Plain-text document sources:
-- Opening Marker --
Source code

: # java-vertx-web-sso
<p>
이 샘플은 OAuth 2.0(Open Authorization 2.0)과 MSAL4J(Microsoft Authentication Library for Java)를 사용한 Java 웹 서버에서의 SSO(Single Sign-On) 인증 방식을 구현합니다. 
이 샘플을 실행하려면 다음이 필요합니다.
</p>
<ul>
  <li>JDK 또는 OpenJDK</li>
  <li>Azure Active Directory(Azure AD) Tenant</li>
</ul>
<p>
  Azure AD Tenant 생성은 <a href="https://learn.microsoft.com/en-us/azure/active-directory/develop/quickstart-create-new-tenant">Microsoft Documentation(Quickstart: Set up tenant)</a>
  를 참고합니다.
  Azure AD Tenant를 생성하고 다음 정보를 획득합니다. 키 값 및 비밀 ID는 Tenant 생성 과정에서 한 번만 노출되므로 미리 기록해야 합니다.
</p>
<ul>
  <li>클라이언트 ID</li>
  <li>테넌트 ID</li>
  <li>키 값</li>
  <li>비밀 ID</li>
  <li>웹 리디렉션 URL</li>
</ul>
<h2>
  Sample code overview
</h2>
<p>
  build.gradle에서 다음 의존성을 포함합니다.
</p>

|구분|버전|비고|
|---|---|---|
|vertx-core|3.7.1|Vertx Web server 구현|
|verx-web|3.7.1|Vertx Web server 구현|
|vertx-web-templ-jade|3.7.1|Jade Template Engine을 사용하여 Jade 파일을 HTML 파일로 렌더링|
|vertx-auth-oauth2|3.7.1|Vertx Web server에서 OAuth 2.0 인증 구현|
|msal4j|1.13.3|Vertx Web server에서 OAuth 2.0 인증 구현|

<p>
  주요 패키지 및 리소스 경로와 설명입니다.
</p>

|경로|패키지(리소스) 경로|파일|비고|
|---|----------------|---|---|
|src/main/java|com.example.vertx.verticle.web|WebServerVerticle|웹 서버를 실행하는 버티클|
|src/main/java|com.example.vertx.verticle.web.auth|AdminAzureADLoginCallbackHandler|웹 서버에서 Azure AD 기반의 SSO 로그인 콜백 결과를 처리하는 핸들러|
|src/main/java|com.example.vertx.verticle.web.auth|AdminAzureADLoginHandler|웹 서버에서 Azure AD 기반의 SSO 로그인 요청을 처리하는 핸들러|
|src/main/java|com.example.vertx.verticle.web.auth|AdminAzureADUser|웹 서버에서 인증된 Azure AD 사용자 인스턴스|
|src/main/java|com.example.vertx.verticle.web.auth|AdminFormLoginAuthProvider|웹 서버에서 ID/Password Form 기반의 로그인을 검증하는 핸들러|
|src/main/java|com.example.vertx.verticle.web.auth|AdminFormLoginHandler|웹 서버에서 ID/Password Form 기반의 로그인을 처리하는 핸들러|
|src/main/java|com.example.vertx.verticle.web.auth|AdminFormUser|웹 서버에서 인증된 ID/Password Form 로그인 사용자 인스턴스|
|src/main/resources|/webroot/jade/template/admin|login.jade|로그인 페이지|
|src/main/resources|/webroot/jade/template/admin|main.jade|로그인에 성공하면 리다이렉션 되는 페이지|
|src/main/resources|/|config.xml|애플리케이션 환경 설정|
-- Closing Marker --
-- Opening Marker --
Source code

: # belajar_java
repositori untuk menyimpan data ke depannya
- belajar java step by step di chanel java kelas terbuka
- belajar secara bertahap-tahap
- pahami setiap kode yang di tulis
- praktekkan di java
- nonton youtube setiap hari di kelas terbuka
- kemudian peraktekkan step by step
-- Closing Marker --
-- Opening Marker --
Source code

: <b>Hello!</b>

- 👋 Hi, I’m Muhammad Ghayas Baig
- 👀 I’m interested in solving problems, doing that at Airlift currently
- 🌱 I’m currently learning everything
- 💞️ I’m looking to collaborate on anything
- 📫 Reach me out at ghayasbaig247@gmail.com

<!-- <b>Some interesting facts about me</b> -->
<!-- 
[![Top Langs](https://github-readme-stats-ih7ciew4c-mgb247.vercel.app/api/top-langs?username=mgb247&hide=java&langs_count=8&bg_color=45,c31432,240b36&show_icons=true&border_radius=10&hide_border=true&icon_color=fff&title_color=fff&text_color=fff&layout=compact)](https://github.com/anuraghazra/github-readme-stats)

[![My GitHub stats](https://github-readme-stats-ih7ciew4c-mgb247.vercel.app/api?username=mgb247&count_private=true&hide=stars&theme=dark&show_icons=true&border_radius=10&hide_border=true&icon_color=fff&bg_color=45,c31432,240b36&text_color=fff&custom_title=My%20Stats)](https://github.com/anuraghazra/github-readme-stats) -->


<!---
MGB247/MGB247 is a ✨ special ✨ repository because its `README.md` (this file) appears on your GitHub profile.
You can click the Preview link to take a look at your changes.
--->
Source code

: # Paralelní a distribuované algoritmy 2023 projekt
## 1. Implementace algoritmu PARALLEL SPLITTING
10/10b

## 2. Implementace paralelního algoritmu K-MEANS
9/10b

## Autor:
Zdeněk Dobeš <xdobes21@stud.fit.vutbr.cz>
-- Closing Marker --
■ Required action
In the records above, find each line with the word "Password" and copy it out.

■ Task answer
|src/main/java|com.example.vertx.verticle.web.auth|AdminFormLoginAuthProvider|웹 서버에서 ID/Password Form 기반의 로그인을 검증하는 핸들러|
|src/main/java|com.example.vertx.verticle.web.auth|AdminFormLoginHandler|웹 서버에서 ID/Password Form 기반의 로그인을 처리하는 핸들러|
|src/main/java|com.example.vertx.verticle.web.auth|AdminFormUser|웹 서버에서 인증된 ID/Password Form 로그인 사용자 인스턴스|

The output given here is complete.